Memory Management: Paging

Operating Systems

Memory Management: Paging

By Paul Krzyzanowski October 20, 2010 [updated March 23, 2011]

The advantage of a bad memory is that one enjoys several times the same good things for the first time. -- Friedrich Nietzsche

Introduction/Review

This is a continuation of our discussion on memory management. A memory management unit that supports paging causes every logical address

(virtual address) to be translated to a physical address (real address) by translating the logical page number of the address to a physical page frame number. The page number comprises the high bits of the address address. The low bits of the address form the offset within the page (or page frame). For example, with a 64-bit address, if a page size is 1 MB, then the lowest 20 bits (which address 1 MB) form the offset and the top 44 bits form the page number.

Thanks to a memory management unit, every process can have its own address space. The same virtual address may reside in two different page frames for two different processes because each process has its own page table. The operating system is responsible for managing the page table for each process. During a context switch, the operating system has to inform the processor's memory management unit that it has to use a different page table. It does this by changing the page table base register, a register that contains the starting address of the page table.

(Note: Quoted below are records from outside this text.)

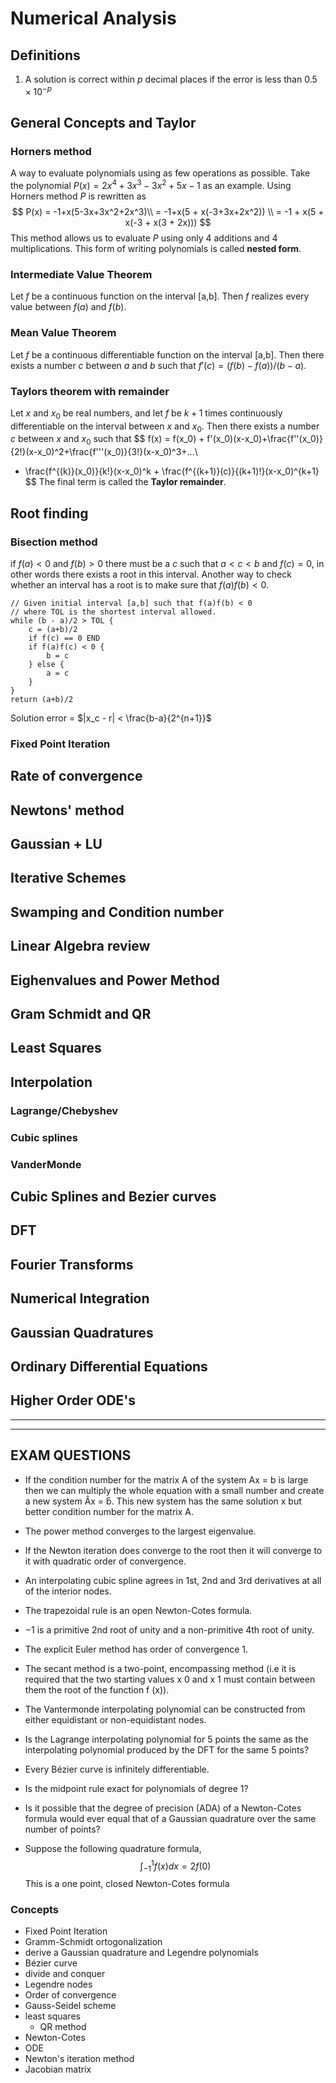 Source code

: # Numerical Analysis

## Definitions
1. A solution is correct within $p$ decimal places if the error is less than $0.5 \times 10^{-p}$


## General Concepts and Taylor
### Horners method
A way to evaluate polynomials using as few operations as possible. 
Take the polynomial $P(x) = 2x^4 + 3x^3 -3x^2 + 5x -1$ as an example.
Using Horners method $P$ is rewritten as 
$$ 
P(x) = -1+x(5-3x+3x^2+2x^3)\\ 
= -1+x(5 + x(-3+3x+2x^2)) \\
= -1 + x(5 + x(-3 + x(3 + 2x)))
$$
This method allows us to evaluate $P$ using only 4 additions and 4 multiplications. This form of writing polynomials is called __nested form__.

### Intermediate Value Theorem
Let $f$ be a continuous function on the interval [a,b]. Then $f$ realizes every value between $f(a)$ and $f(b)$.
### Mean Value Theorem
Let $f$ be a continuous differentiable function on the interval [a,b]. Then there exists a number $c$ between $a$ and $b$ such that $f'(c) = (f(b)-f(a))/(b-a)$.
### Taylors theorem with remainder
Let $x$ and $x_0$ be real numbers, and let $f$ be $k+1$ times continuously differentiable on the interval between $x$ and $x_0$. Then there exists a number $c$ between $x$ and $x_0$ such that
$$
f(x) = f(x_0) + f'(x_0)(x-x_0)+\frac{f''(x_0)}{2!}(x-x_0)^2+\frac{f'''(x_0)}{3!}(x-x_0)^3+...\\
+ \frac{f^{(k)}(x_0)}{k!}(x-x_0)^k + \frac{f^{(k+1)}(c)}{(k+1)!}(x-x_0)^{k+1}
$$
The final term is called the __Taylor remainder__.


## Root finding

### Bisection method
if $f(a) < 0$ and $f(b) > 0$ there must be a $c$ such that $a < c < b$ and $f(c) = 0$, in other words there exists a root in this interval. Another way to check whether an interval has a root is to make sure that $f(a)f(b) < 0$.
```
// Given initial interval [a,b] such that f(a)f(b) < 0
// where TOL is the shortest interval allowed.
while (b - a)/2 > TOL {
    c = (a+b)/2
    if f(c) == 0 END
    if f(a)f(c) < 0 {
        b = c
    } else { 
        a = c
    }
}
return (a+b)/2
```
Solution error = $|x_c - r| < \frac{b-a}{2^{n+1}}$
### Fixed Point Iteration

## Rate of convergence

## Newtons' method

## Gaussian + LU

## Iterative Schemes

## Swamping and Condition number

## Linear Algebra review

## Eighenvalues and Power Method

## Gram Schmidt and QR

## Least Squares

## Interpolation 

### Lagrange/Chebyshev

### Cubic splines

### VanderMonde

## Cubic Splines and Bezier curves

## DFT

## Fourier Transforms

## Numerical Integration

## Gaussian Quadratures

## Ordinary Differential Equations

## Higher Order ODE's

---
---
## EXAM QUESTIONS
+ If the condition number for the matrix A of the system Ax = b is large then we can multiply the whole equation with a small number and create a new system Âx = b̂. This new system has the same solution x but better condition number for the matrix A.
+ The power method converges to the largest eigenvalue.
+ If the Newton iteration does converge to the root then it will converge to it with quadratic order of convergence.
+ An interpolating cubic spline agrees in 1st, 2nd and 3rd derivatives at all of the interior nodes.
+ The trapezoidal rule is an open Newton-Cotes formula.
+ −1 is a primitive 2nd root of unity and a non-primitive 4th root of unity.
+ The explicit Euler method has order of convergence 1.

+ The secant method is a two-point, encompassing method (i.e it is required that the two starting values x 0 and x 1 must contain between them the root of the function f (x)).
+ The Vantermonde interpolating polynomial can be constructed from either equidistant or non-equidistant nodes.
+ Is the Lagrange interpolating polynomial for 5 points the same as the interpolating polynomial produced by the DFT for the same 5 points?
+ Every Bézier curve is infinitely differentiable. 
+ Is the midpoint rule exact for polynomials of degree 1?
+ Is it possible that the degree of precision (ADA) of a Newton-Cotes formula would ever equal that of a Gaussian quadrature over the same number of points?
+ Suppose the following quadrature formula, $$\int_{-1}^1 f(x) dx = 2f(0)$$ This is a one point, closed Newton-Cotes formula

### Concepts
+ Fixed Point Iteration
+ Gramm-Schmidt ortogonalization
+ derive a Gaussian quadrature and Legendre polynomials
+ Bézier curve
+ divide and conquer
+ Legendre nodes
+ Order of convergence
+ Gauss-Seidel scheme
+ least squares
    + QR method
+ Newton-Cotes
+ ODE
+ Newton's iteration method
+ Jacobian matrix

Each page table entry, in addition to storing the corresponding page frame, may also store a variety of flags that indicate if the page is valid (is there a corresponding page frame), how the page may be accessed (read-only, execute, kernel-mode only), and whether the page has been accessed or modified.

Two optimizations are typically present in memory management units: one optimizes lookup time and the other optimizes the space used by the page table.

1. If every address translation required a lookup in a page table then our memory access performance would be twice as slow since we'd need to read the page table in addition to accessing the memory location that we want. This overhead is reduced by a translation lookaside buffer, or TLB, which caches frequently-used page table entries in its associative memory.

2. Because most processes use only a small fraction of the available virtual address space, there will be large regions of a page table that will contain no entries. To keep the size of a page table more manageable, a multi-level structure is often used. The page bits of a virtual address are split into two parts: the high bits define the offset into a top-level index table. This index table contains base registers for partial page tables. The low bits of the page bits define the offset within that partial page table.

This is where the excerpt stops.